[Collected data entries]
━━━━━━━━

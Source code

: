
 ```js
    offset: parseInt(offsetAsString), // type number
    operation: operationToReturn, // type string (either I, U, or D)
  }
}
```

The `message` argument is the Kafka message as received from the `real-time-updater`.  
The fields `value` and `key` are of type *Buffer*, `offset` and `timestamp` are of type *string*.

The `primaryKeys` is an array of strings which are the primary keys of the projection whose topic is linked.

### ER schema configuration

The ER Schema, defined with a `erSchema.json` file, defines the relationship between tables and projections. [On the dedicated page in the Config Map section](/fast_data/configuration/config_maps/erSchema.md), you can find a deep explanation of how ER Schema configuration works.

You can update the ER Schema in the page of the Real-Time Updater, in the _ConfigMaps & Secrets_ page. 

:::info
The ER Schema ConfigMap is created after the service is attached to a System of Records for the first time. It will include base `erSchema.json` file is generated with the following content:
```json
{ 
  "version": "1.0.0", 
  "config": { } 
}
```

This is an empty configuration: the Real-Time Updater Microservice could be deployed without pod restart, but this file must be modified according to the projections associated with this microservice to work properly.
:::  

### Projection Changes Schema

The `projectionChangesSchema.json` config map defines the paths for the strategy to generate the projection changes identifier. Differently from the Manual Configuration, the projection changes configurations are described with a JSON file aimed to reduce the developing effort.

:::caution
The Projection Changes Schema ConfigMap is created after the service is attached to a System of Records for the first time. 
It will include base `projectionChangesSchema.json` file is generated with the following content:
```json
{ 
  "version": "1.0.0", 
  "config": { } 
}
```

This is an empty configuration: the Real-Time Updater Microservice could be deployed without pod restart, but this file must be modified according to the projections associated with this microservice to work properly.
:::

━━━━━━━━

Brief -
Copy, character for character, the lines from the line that holds "### ER schema configuration" through the final line of the records above.

Final answer -
### ER schema configuration

The ER Schema, defined with a `erSchema.json` file, defines the relationship between tables and projections. [On the dedicated page in the Config Map section](/fast_data/configuration/config_maps/erSchema.md), you can find a deep explanation of how ER Schema configuration works.

You can update the ER Schema in the page of the Real-Time Updater, in the _ConfigMaps & Secrets_ page. 

:::info
The ER Schema ConfigMap is created after the service is attached to a System of Records for the first time. It will include base `erSchema.json` file is generated with the following content:
```json
{ 
  "version": "1.0.0", 
  "config": { } 
}
```

This is an empty configuration: the Real-Time Updater Microservice could be deployed without pod restart, but this file must be modified according to the projections associated with this microservice to work properly.
:::  

### Projection Changes Schema

The `projectionChangesSchema.json` config map defines the paths for the strategy to generate the projection changes identifier. Differently from the Manual Configuration, the projection changes configurations are described with a JSON file aimed to reduce the developing effort.

:::caution
The Projection Changes Schema ConfigMap is created after the service is attached to a System of Records for the first time. 
It will include base `projectionChangesSchema.json` file is generated with the following content:
```json
{ 
  "version": "1.0.0", 
  "config": { } 
}
```

This is an empty configuration: the Real-Time Updater Microservice could be deployed without pod restart, but this file must be modified according to the projections associated with this microservice to work properly.
:::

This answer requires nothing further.